Tras comprobar cómo el pantalón de camuflaje se liberaba de unas ajustadas botas, mi mirada recorrió de abajo a arriba el contorno de un fusil hasta posarse en el aceitunado rostro que, bajo una boina negra, se hallaba por encima de la boca de fuego. Firme, apretada, infranqueable.., así se erguía la expresión de ese guardia de seguridad que con celo vigilaba junto a otros tantos, la llegada de los viajeros al aeropuerto de Luxor.
Cuatro años.., cuatro.., casi un lustro ha ya desde que la huella de mi pie dejase su silueta efímeramente marcada en suelo egipcio. Suelo con olor cetrino. A fogata. A loto. Suelo silencioso bajo las pisadas de esa mujer enlutada que bajo una lacrimosa túnica caminaba junto a una hilera de desvaídas viviendas de adobe. Desdibujadas, blandas, terrosas.., como el color de la arena que tras la maleza, a los flancos del Nilo, iba a escoltar mi crucero a lo largo del mismo.
El destartalado y angosto autobús avanzaba. Despacio. Con sigilo. Como lo haría la embarcación en la que en poco tiempo fletaría para iniciar mi aventura por el sendero de los faraones, por el sendero de los nenúfares, por el sendero del Más Allá…
Los zumbidos del agua me angustiaban. Azotaban la piel de mi camarote con la solemnidad de un tañido lento y constante de tambor. Con el clamor húmedo con el que las ondas del agua dibujaban sobre el pequeño óculo el perfil del río sobre mis ojos. Los mismos que quedaron colgados en un ensueño eterno cuando llegó la noche y el destello coloreado de los poblados, se reflejaba en el agua perfilando la silueta de una constelación celeste acariciando la ribera del río. Palpitante. Bullente. Vital.
Y llegó la aurora… Y los primeros rayos del sol comenzaron a emerger.., y los silbidos de las bocinas de los barcos comenzaron a dialogar.., encadenándose, persiguiéndose, encontrándose… Componiendo, junto al ininteligible balbuceo que emergía de los alminares, las notas del recuerdo… Del sueño real en el que un sol abrasador cobijaba cada una de las visitas, recortando sobre calzadas de esfinges y terrazas excavadas el perfil de la curiosidad, de la novedad, de la expectación…
Los templos de Karnak y Luxor conformaron las primeras: Imponentes y monumentales.., como aquellos obeliscos que, frente a pilonos afrontados, recibían al visitante. Laberínticos y misteriosos.., como aquel templo de Hatshepsut que, frente a la antigua ciudad de Tebas, en Deir el Bahari, levantó a comienzos del siglo XV A. C el arquitecto Senmut, y que visitamos en nuestro trayecto hacia el valle de los faraones. Hacia el Valle de los Reyes.

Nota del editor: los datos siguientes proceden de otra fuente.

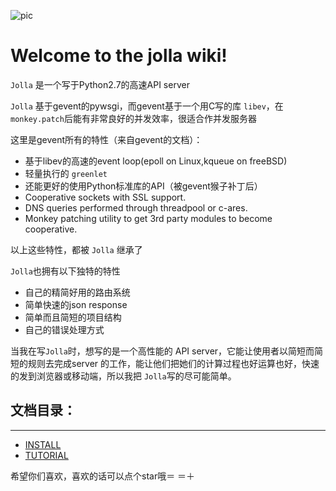 ![pic](http://7xlen8.com1.z0.glb.clouddn.com/JOLLA%281%29.png)

# Welcome to the jolla wiki!
`Jolla` 是一个写于Python2.7的高速API server

`Jolla` 基于gevent的pywsgi，而gevent基于一个用C写的库 `libev`，在`monkey.patch`后能有非常良好的并发效率，很适合作并发服务器

这里是gevent所有的特性（来自gevent的文档）：
- 基于libev的高速的event loop(epoll on Linux,kqueue on freeBSD)
- 轻量执行的 `greenlet`
- 还能更好的使用Python标准库的API（被gevent猴子补丁后）
- Cooperative sockets with SSL support.
- DNS queries performed through threadpool or c-ares.
- Monkey patching utility to get 3rd party modules to become cooperative.

以上这些特性，都被 `Jolla` 继承了

`Jolla`也拥有以下独特的特性
- 自己的精简好用的路由系统
- 简单快速的json response
- 简单而且简短的项目结构
- 自己的错误处理方式

当我在写`Jolla`时，想写的是一个高性能的 API server，它能让使用者以简短而简短的规则去完成server 的工作，能让他们把她们的计算过程也好运算也好，快速的发到浏览器或移动端，所以我把 `Jolla`写的尽可能简单。

## 文档目录：

--------------------------------------------------------------------------------

- [INSTALL](http://jolla.readthedocs.io/zh/latest/install/)
- [TUTORIAL](http://jolla.readthedocs.io/zh/latest/tutorial/)

希望你们喜欢，喜欢的话可以点个star哦＝ ＝＋
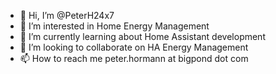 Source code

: - 👋 Hi, I’m @PeterH24x7
- 👀 I’m interested in Home Energy Management
- 🌱 I’m currently learning about Home Assistant development
- 💞️ I’m looking to collaborate on HA Energy Management
- 📫 How to reach me peter.hormann at bigpond dot com

<!---
PeterH24x7/PeterH24x7 is a ✨ special ✨ repository because its `README.md` (this file) appears on your GitHub profile.
You can click the Preview link to take a look at your changes.
--->
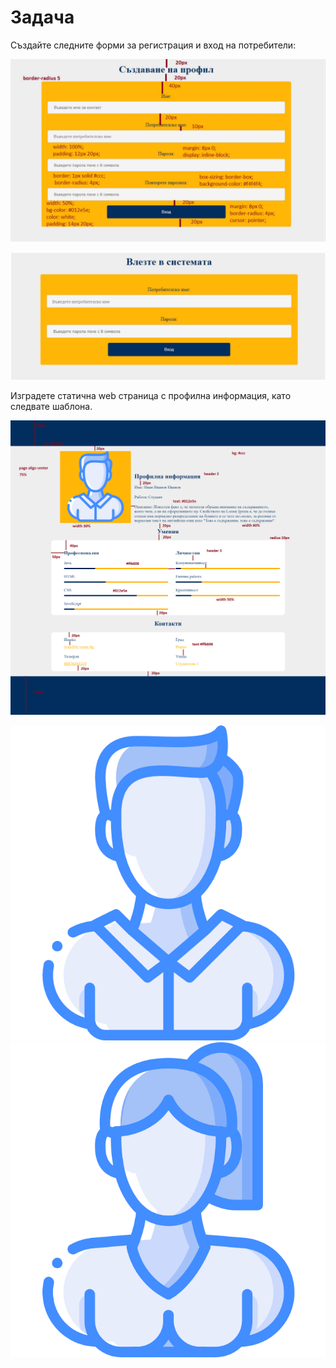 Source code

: # Задача

Създайте следните форми за регистрация и вход на потребители:

![](../../../assets/0.jpeg)

![](../../../assets/1.jpeg)

Изградете статична web страница с профилна информация, като следвате шаблона.

![](<../../../assets/image (94).png>)

![](<../../../assets/image (153).png>)![](<../../../assets/image (151).png>)
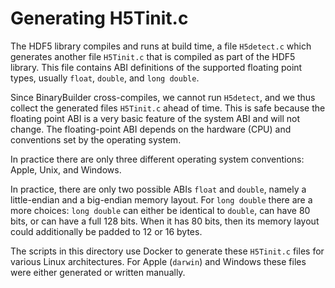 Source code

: # Generating H5Tinit.c

The HDF5 library compiles and runs at build time, a file `H5detect.c`
which generates another file `H5Tinit.c` that is compiled as part of
the HDF5 library. This file contains ABI definitions of the supported
floating point types, usually `float`, `double`, and `long double`.

Since BinaryBuilder cross-compiles, we cannot run `H5detect`, and we
thus collect the generated files `H5Tinit.c` ahead of time. This is
safe because the floating point ABI is a very basic feature of the
system ABI and will not change. The floating-point ABI depends on the
hardware (CPU) and conventions set by the operating system.

In practice there are only three different operating system
conventions: Apple, Unix, and Windows.

In practice, there are only two possible ABIs `float` and `double`,
namely a little-endian and a big-endian memory layout. For `long
double` there are a more choices: `long double` can either be
identical to `double`, can have 80 bits, or can have a full 128 bits.
When it has 80 bits, then its memory layout could additionally be
padded to 12 or 16 bytes.

The scripts in this directory use Docker to generate these `H5Tinit.c`
files for various Linux architectures. For Apple (`darwin`) and
Windows these files were either generated or written manually.
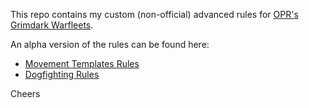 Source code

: This repo contains my custom (non-official) advanced rules for [OPR's Grimdark Warfleets](https://www.onepagerules.com/games/grimdark-future-warfleets). 

An alpha version of the rules can be found here:
- [Movement Templates Rules](movement-template-rules.md)
- [Dogfighting Rules](dogfighting-rules.md)

Cheers
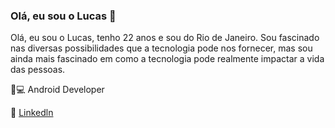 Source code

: ### Olá, eu sou o Lucas 👋

Olá, eu sou o Lucas, tenho 22 anos e sou do Rio de Janeiro. Sou fascinado nas diversas possibilidades que a tecnologia pode nos fornecer, mas sou ainda mais fascinado em como a tecnologia pode realmente impactar a vida das pessoas. 

📱💻 Android Developer

:link: [Linkedln](https://www.linkedin.com/in/lucas-fernandes-249b7a1a1/)
<!--
**lucasfernandes09/lucasfernandes09** is a ✨ _special_ ✨ repository because its `README.md` (this file) appears on your GitHub profile.

Here are some ideas to get you started:

- 🔭 I’m currently working on ...
- 🌱 I’m currently learning ...
- 👯 I’m looking to collaborate on ...
- 🤔 I’m looking for help with ...
- 💬 Ask me about ...
- 📫 How to reach me: ...
- 😄 Pronouns: ...
- ⚡ Fun fact: ...
-->

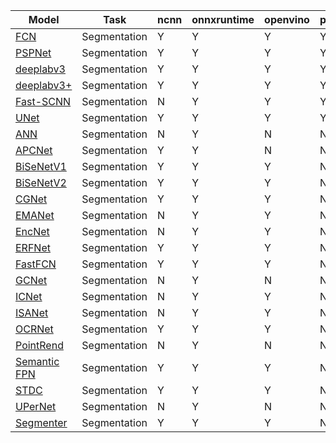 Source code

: | Model                                                                                     | Task         | ncnn | onnxruntime | openvino | pplnn | tensorrt | torchscript |
| ----------------------------------------------------------------------------------------- | ------------ | ---- | ----------- | -------- | ----- | -------- | ----------- |
| [FCN](https://github.com/open-mmlab/mmsegmentation/tree/1.x/configs/fcn)                  | Segmentation | Y    | Y           | Y        | Y     | N        | Y           |
| [PSPNet](https://github.com/open-mmlab/mmsegmentation/tree/1.x/configs/pspnet)            | Segmentation | Y    | Y           | Y        | Y     | N        | Y           |
| [deeplabv3](https://github.com/open-mmlab/mmsegmentation/tree/1.x/configs/deeplabv3)      | Segmentation | Y    | Y           | Y        | Y     | N        | Y           |
| [deeplabv3+](https://github.com/open-mmlab/mmsegmentation/tree/1.x/configs/deeplabv3plus) | Segmentation | Y    | Y           | Y        | Y     | N        | Y           |
| [Fast-SCNN](https://github.com/open-mmlab/mmsegmentation/tree/1.x/configs/fastscnn)       | Segmentation | N    | Y           | Y        | Y     | N        | Y           |
| [UNet](https://github.com/open-mmlab/mmsegmentation/tree/1.x/configs/unet)                | Segmentation | Y    | Y           | Y        | Y     | N        | Y           |
| [ANN](https://github.com/open-mmlab/mmsegmentation/tree/1.x/configs/ann)                  | Segmentation | N    | Y           | N        | N     | N        | Y           |
| [APCNet](https://github.com/open-mmlab/mmsegmentation/tree/1.x/configs/apcnet)            | Segmentation | Y    | Y           | N        | N     | N        | Y           |
| [BiSeNetV1](https://github.com/open-mmlab/mmsegmentation/tree/1.x/configs/bisenetv1)      | Segmentation | Y    | Y           | Y        | N     | N        | Y           |
| [BiSeNetV2](https://github.com/open-mmlab/mmsegmentation/tree/1.x/configs/bisenetv2)      | Segmentation | Y    | Y           | Y        | N     | N        | Y           |
| [CGNet](https://github.com/open-mmlab/mmsegmentation/tree/1.x/configs/cgnet)              | Segmentation | Y    | Y           | Y        | N     | N        | Y           |
| [EMANet](https://github.com/open-mmlab/mmsegmentation/tree/1.x/configs/emanet)            | Segmentation | N    | Y           | Y        | N     | N        | Y           |
| [EncNet](https://github.com/open-mmlab/mmsegmentation/tree/1.x/configs/encnet)            | Segmentation | N    | Y           | Y        | N     | N        | Y           |
| [ERFNet](https://github.com/open-mmlab/mmsegmentation/tree/1.x/configs/erfnet)            | Segmentation | Y    | Y           | Y        | N     | Y        | Y           |
| [FastFCN](https://github.com/open-mmlab/mmsegmentation/tree/1.x/configs/fastfcn)          | Segmentation | Y    | Y           | Y        | N     | N        | Y           |
| [GCNet](https://github.com/open-mmlab/mmsegmentation/tree/1.x/configs/gcnet)              | Segmentation | N    | Y           | N        | N     | N        | Y           |
| [ICNet](https://github.com/open-mmlab/mmsegmentation/tree/1.x/configs/icnet)              | Segmentation | N    | Y           | Y        | N     | N        | Y           |
| [ISANet](https://github.com/open-mmlab/mmsegmentation/tree/1.x/configs/isanet)            | Segmentation | N    | Y           | Y        | N     | N        | N           |
| [OCRNet](https://github.com/open-mmlab/mmsegmentation/tree/1.x/configs/ocrnet)            | Segmentation | Y    | Y           | Y        | N     | Y        | Y           |
| [PointRend](https://github.com/open-mmlab/mmsegmentation/tree/1.x/configs/point_rend)     | Segmentation | N    | Y           | N        | N     | N        | Y           |
| [Semantic FPN](https://github.com/open-mmlab/mmsegmentation/tree/1.x/configs/sem_fpn)     | Segmentation | Y    | Y           | Y        | N     | Y        | Y           |
| [STDC](https://github.com/open-mmlab/mmsegmentation/tree/1.x/configs/stdc)                | Segmentation | Y    | Y           | Y        | N     | N        | Y           |
| [UPerNet](https://github.com/open-mmlab/mmsegmentation/tree/1.x/configs/upernet)          | Segmentation | N    | Y           | N        | N     | N        | Y           |
| [Segmenter](https://github.com/open-mmlab/mmsegmentation/tree/1.x/configs/segmenter)      | Segmentation | Y    | Y           | Y        | N     | Y        | Y           |
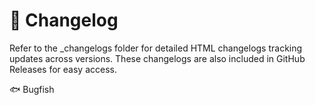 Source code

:# 📑 Changelog

Refer to the _changelogs folder for detailed HTML changelogs tracking updates across versions. These changelogs are also included in GitHub Releases for easy access.

🐟 Bugfish  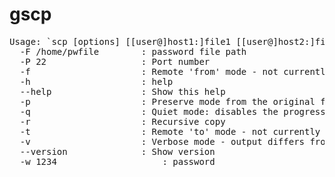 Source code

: # gscp
<pre>
Usage: `scp [options] [[user@]host1:]file1 [[user@]host2:]file2`
  -F /home/pwfile        : password file path
  -P 22                  : Port number
  -f                     : Remote 'from' mode - not currently supported
  -h                     : help
  --help                 : Show this help
  -p                     : Preserve mode from the original file
  -q                     : Quiet mode: disables the progress meter as well as warning and diagnostic messages
  -r                     : Recursive copy
  -t                     : Remote 'to' mode - not currently supported
  -v                     : Verbose mode - output differs from normal scp
  --version              : Show version
  -w 1234                    : password
</pre>

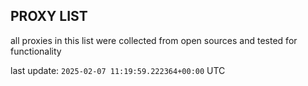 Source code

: ## PROXY LIST

all proxies in this list were collected from open sources and tested for functionality

last update: `2025-02-07 11:19:59.222364+00:00` UTC
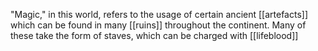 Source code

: "Magic," in this world, refers to the usage of certain ancient [[artefacts]] which can be found in many [[ruins]] throughout the continent. Many of these take the form of staves, which can be charged with [[lifeblood]] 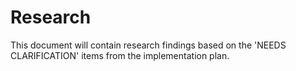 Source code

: # Research

This document will contain research findings based on the 'NEEDS CLARIFICATION' items from the implementation plan. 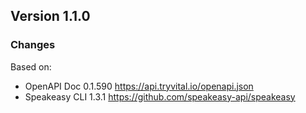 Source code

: 

## Version 1.1.0
### Changes
Based on:
- OpenAPI Doc 0.1.590 https://api.tryvital.io/openapi.json
- Speakeasy CLI 1.3.1 https://github.com/speakeasy-api/speakeasy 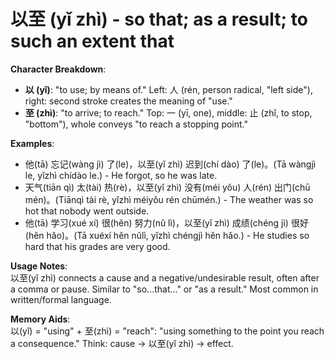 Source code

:# **以至 (yǐ zhì) - so that; as a result; to such an extent that**

**Character Breakdown**:  
- **以 (yǐ)**: "to use; by means of." Left: 人 (rén, person radical, "left side"), right: second stroke creates the meaning of "use."  
- **至 (zhì)**: "to arrive; to reach." Top: 一 (yī, one), middle: 止 (zhǐ, to stop, "bottom"), whole conveys "to reach a stopping point."

**Examples**:  
- 他(tā) 忘记(wàng jì) 了(le)，以至(yǐ zhì) 迟到(chí dào) 了(le)。(Tā wàngjì le, yǐzhì chídào le.) - He forgot, so he was late.  
- 天气(tiān qì) 太(tài) 热(rè)，以至(yǐ zhì) 没有(méi yǒu) 人(rén) 出门(chū mén)。(Tiānqì tài rè, yǐzhì méiyǒu rén chūmén.) - The weather was so hot that nobody went outside.  
- 他(tā) 学习(xué xí) 很(hěn) 努力(nǔ lì)，以至(yǐ zhì) 成绩(chéng jì) 很好(hěn hǎo)。(Tā xuéxí hěn nǔlì, yǐzhì chéngjì hěn hǎo.) - He studies so hard that his grades are very good.

**Usage Notes**:  
以至(yǐ zhì) connects a cause and a negative/undesirable result, often after a comma or pause. Similar to "so...that..." or "as a result." Most common in written/formal language.

**Memory Aids**:  
以(yǐ) = "using" + 至(zhì) = "reach": "using something to the point you reach a consequence." Think: cause → 以至(yǐ zhì) → effect. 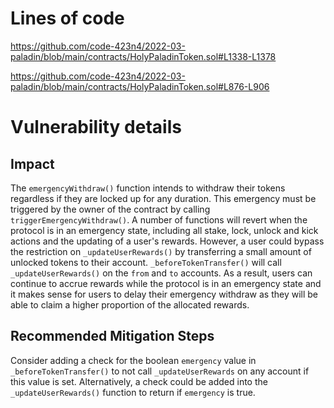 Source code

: # Lines of code

https://github.com/code-423n4/2022-03-paladin/blob/main/contracts/HolyPaladinToken.sol#L1338-L1378

https://github.com/code-423n4/2022-03-paladin/blob/main/contracts/HolyPaladinToken.sol#L876-L906

# Vulnerability details

## Impact

The `emergencyWithdraw()` function intends to withdraw their tokens regardless if they are locked up for any duration. This emergency must be triggered by the owner of the contract by calling `triggerEmergencyWithdraw()`. A number of functions will revert when the protocol is in an emergency state, including all stake, lock, unlock and kick actions and the updating of a user's rewards. However, a user could bypass the restriction on `_updateUserRewards()` by transferring a small amount of unlocked tokens to their account. `_beforeTokenTransfer()` will call `_updateUserRewards()` on the `from` and `to` accounts. As a result, users can continue to accrue rewards while the protocol is in an emergency state and it makes sense for users to delay their emergency withdraw as they will be able to claim a higher proportion of the allocated rewards.

## Recommended Mitigation Steps

Consider adding a check for the boolean `emergency` value in `_beforeTokenTransfer()` to not call `_updateUserRewards` on any account if this value is set. Alternatively, a check could be added into the `_updateUserRewards()` function to return if `emergency` is true.
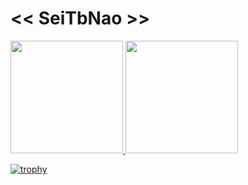 # << SeiTbNao >>
 <div>
  <a href="https://github.com/seitbnao">
  <img height="180em" src="https://github-readme-stats-sigma-five.vercel.app/api?username=seitbnao&show_icons=true&theme=tokyonight&include_all_commits=true&count_private=true"/>
  <img height="180em" src="https://github-readme-stats-sigma-five.vercel.app/api/top-langs/?username=seitbnao&layout=compact&langs_count=7&theme=tokyonight"/>
</div>
   
 [![trophy](https://github-profile-trophy.vercel.app/?username=seitbnao)](https://github.com/seitbnao)
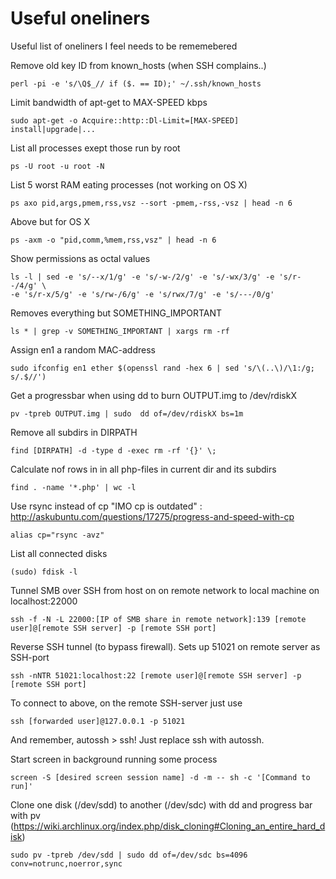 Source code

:# Useful oneliners

Useful list of oneliners I feel needs to be rememebered

Remove old key ID from known_hosts (when SSH complains..)

	perl -pi -e 's/\Q$_// if ($. == ID);' ~/.ssh/known_hosts

Limit bandwidth of apt-get to MAX-SPEED kbps
	
	sudo apt-get -o Acquire::http::Dl-Limit=[MAX-SPEED] install|upgrade|...

List all processes exept those run by root
	
	ps -U root -u root -N

List 5 worst RAM eating processes (not working on OS X)
	
	ps axo pid,args,pmem,rss,vsz --sort -pmem,-rss,-vsz | head -n 6

Above but for OS X
	
	ps -axm -o "pid,comm,%mem,rss,vsz" | head -n 6

Show permissions as octal values 
	
	ls -l | sed -e 's/--x/1/g' -e 's/-w-/2/g' -e 's/-wx/3/g' -e 's/r--/4/g' \
	-e 's/r-x/5/g' -e 's/rw-/6/g' -e 's/rwx/7/g' -e 's/---/0/g'

Removes everything but SOMETHING_IMPORTANT
	
	ls * | grep -v SOMETHING_IMPORTANT | xargs rm -rf

Assign en1 a random MAC-address
	
	sudo ifconfig en1 ether $(openssl rand -hex 6 | sed 's/\(..\)/\1:/g; s/.$//')

Get a progressbar when using dd to burn OUTPUT.img to /dev/rdiskX
	
	pv -tpreb OUTPUT.img | sudo  dd of=/dev/rdiskX bs=1m

Remove all subdirs in DIRPATH
	
	find [DIRPATH] -d -type d -exec rm -rf '{}' \;

Calculate nof rows in in all php-files in current dir and its subdirs
	
	find . -name '*.php' | wc -l

Use rsync instead of cp "IMO cp is outdated" : http://askubuntu.com/questions/17275/progress-and-speed-with-cp

	alias cp="rsync -avz"

List all connected disks
	
	(sudo) fdisk -l

Tunnel SMB over SSH from host on on remote network to local machine on localhost:22000
	
	ssh -f -N -L 22000:[IP of SMB share in remote network]:139 [remote user]@[remote SSH server] -p [remote SSH port]

Reverse SSH tunnel (to bypass firewall). Sets up 51021 on remote server as SSH-port

	ssh -nNTR 51021:localhost:22 [remote user]@[remote SSH server] -p [remote SSH port]

To connect to above, on the remote SSH-server just use
	
	ssh [forwarded user]@127.0.0.1 -p 51021

And remember, autossh > ssh! Just replace ssh with autossh.

Start screen in background running some process

	screen -S [desired screen session name] -d -m -- sh -c '[Command to run]'

Clone one disk (/dev/sdd) to another (/dev/sdc) with dd and progress bar with pv 
(https://wiki.archlinux.org/index.php/disk_cloning#Cloning_an_entire_hard_disk)

	sudo pv -tpreb /dev/sdd | sudo dd of=/dev/sdc bs=4096 conv=notrunc,noerror,sync
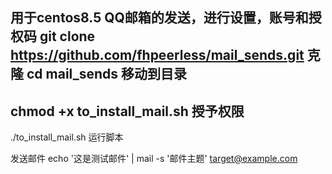 用于centos8.5 QQ邮箱的发送，进行设置，账号和授权码
git clone https://github.com/fhpeerless/mail_sends.git  克隆
cd mail_sends  移动到目录
------
chmod +x to_install_mail.sh   授予权限
------

./to_install_mail.sh  运行脚本


发送邮件
echo '这是测试邮件' | mail -s '邮件主题' target@example.com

Habían pasado dos días y ya ascendíamos por ese escarpado valle.., por esa garganta entre montículos de arena y piedra caliza que camuflaban los hipogeos de los difuntos, su letargo en el viaje al Más allá… El paisaje desbordaba, abrumaba, asustaba.., pero las manos verdosas de un súbdito de Alá postrado en lo más alto de una duna se recortaban taciturnas y espirituales sobre el cielo. Las miraba una, otra vez, otra.., no era capaz de apartar los ojos de ellas… Tampoco de la oscura túnica que las portaba ni de la concentrada expresión que por encima de ella se recogía en una mística y profunda letanía.
Y Nasser nos recogió. Pero algo se escuchaba. Los graznidos de los colosos de Amenofis III, como sirenas endiabladas, nos llamaban, nos seducían, nos citaban. Nos arrastraban e hicimos un alto en el camino. Y allí estaban. Inmóviles, erosionados y desfigurados por el tiempo.., asistidos por andamiajes pero implacables.., siempre implacables, los Colosos de Memnón. Y “Yo topé con un viajero de un país antiguo que dijo: Dos enormes piernas de piedra sin el tronco, están de pie en el desierto… Cerca, en la arena, medio hundido, yace un rostro hecho pedazos, cuyo ceño y crispados labios, y gesto de frío mando, dicen que el escultor bien leía aquellas pasiones que perduran, a pesar de todo, estampadas en estas cosas inertes. En derredor, despojos de aquel colosal naufragio; sin confines y desnudas, las solas y monótonas arenas se extienden a lo lejos” (Shelley, Ozymandias, 1817).
Plomizas, infinitas y eternas.., las mismas arenas flanqueaban a unos doscientos treinta kilómetros de Asuan cuatro colosos más. Los de Ramsés II, guardianes del hemispeo que el faraón levantó en la ribera Occidental del Lago Nasser hacia el 1274 A. C, y en cuyas oscuras y profundas salas pudimos penetrar al día siguiente: Los Templos de Abbu Simbel.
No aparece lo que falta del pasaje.